▸ **Work to complete**
In the listing below, find each line with the string "that" and report it.

Data for the task section start

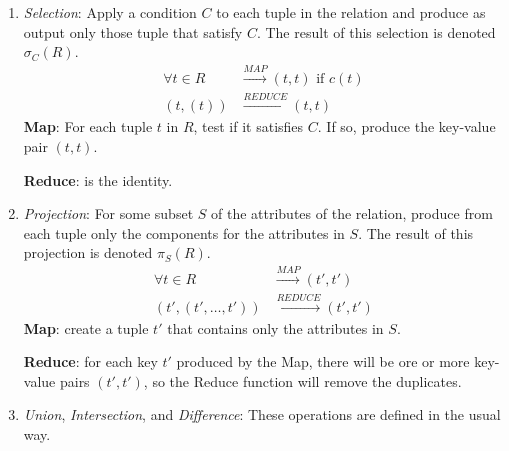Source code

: \begin{enumerate}
    \item \textit{Selection}: Apply a condition $C$ to each tuple in the relation and produce as output only those tuple that satisfy $C$. The result of this selection is denoted $\sigma_C(R)$.
    \begin{equation*}
        \begin{split}
        \forall t\in R  & \xrightarrow{MAP} (t,t) \text{ if } c(t) \\
               (t, (t)) & \xrightarrow{REDUCE} (t,t) 
        \end{split}
    \end{equation*}
    \textbf{Map}: For each tuple $t$ in $R$, test if it satisfies $C$. If so, produce the key-value pair $(t, t)$.

    \textbf{Reduce}: is the identity.

    \item \textit{Projection}: For some subset $S$ of the attributes of the relation, produce from each tuple only the components for the attributes in $S$. The result of this projection is denoted $\pi_S(R)$. 
    \begin{equation*}
        \begin{split}
                  \forall t\in R & \xrightarrow{MAP} (t',t') \\
            (t', (t',\dots, t')) &\xrightarrow{REDUCE} (t',t')
        \end{split}
    \end{equation*}
    \textbf{Map}: create a tuple $t'$ that contains only the attributes in $S$.

    \textbf{Reduce}: for each key $t'$ produced by the Map, there will be ore or more key-value pairs $(t', t')$, so the Reduce function will remove the duplicates.

    \item \textit{Union}, \textit{Intersection}, and \textit{Difference}: These operations are defined in the usual way.  
    

\end{enumerate}
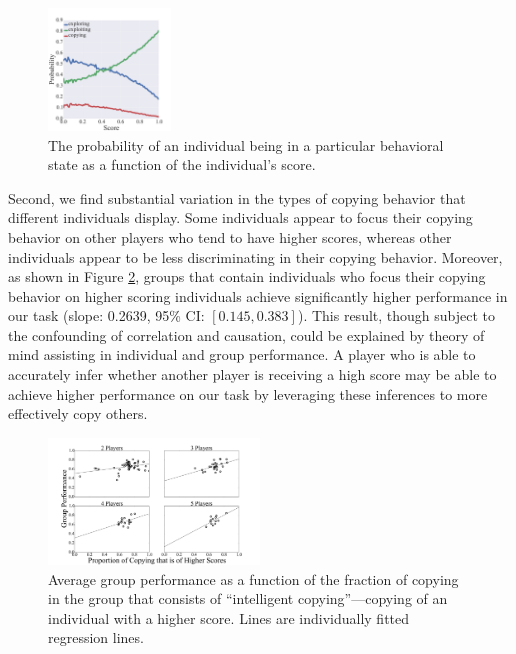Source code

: \documentclass[12pt,letterpaper]{article}
\begin{document}
\begin{figure}
  \centering
  \includegraphics[width=0.29\textwidth]{./figures/states}
  \caption{The probability of an individual being in a particular
    behavioral state as a function of the individual's score.}
  \label{fig:states}
\end{figure}

Second, we find substantial variation in the types of copying behavior
that different individuals display.  Some individuals appear to focus
their copying behavior on other players who tend to have higher
scores, whereas other individuals appear to be less discriminating in
their copying behavior.  Moreover, as shown in Figure
\ref{fig:proportion}, groups that contain individuals who focus their
copying behavior on higher scoring individuals achieve significantly
higher performance in our task (slope: 0.2639, 95\% CI: $[0.145,
  0.383]$).  This result, though subject to the confounding of
correlation and causation, could be explained by theory of mind
assisting in individual and group performance.  A player who is able
to accurately infer whether another player is receiving a high score
may be able to achieve higher performance on our task by leveraging
these inferences to more effectively copy others.

\begin{figure}
  \centering
  \includegraphics[width=0.5\textwidth]{./figures/copy-true-proportion}
  \caption{Average group performance as a function of the fraction of
    copying in the group that consists of ``intelligent
    copying''---copying of an individual with a higher score.  Lines
    are individually fitted regression lines.}
  \label{fig:proportion}
\end{figure}
\end{document}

Data for the task section end

▸ **Reply**
    \item \textit{Selection}: Apply a condition $C$ to each tuple in the relation and produce as output only those tuple that satisfy $C$. The result of this selection is denoted $\sigma_C(R)$.
    \textbf{Map}: create a tuple $t'$ that contains only the attributes in $S$.
that different individuals display.  Some individuals appear to focus
\ref{fig:proportion}, groups that contain individuals who focus their
    copying in the group that consists of ``intelligent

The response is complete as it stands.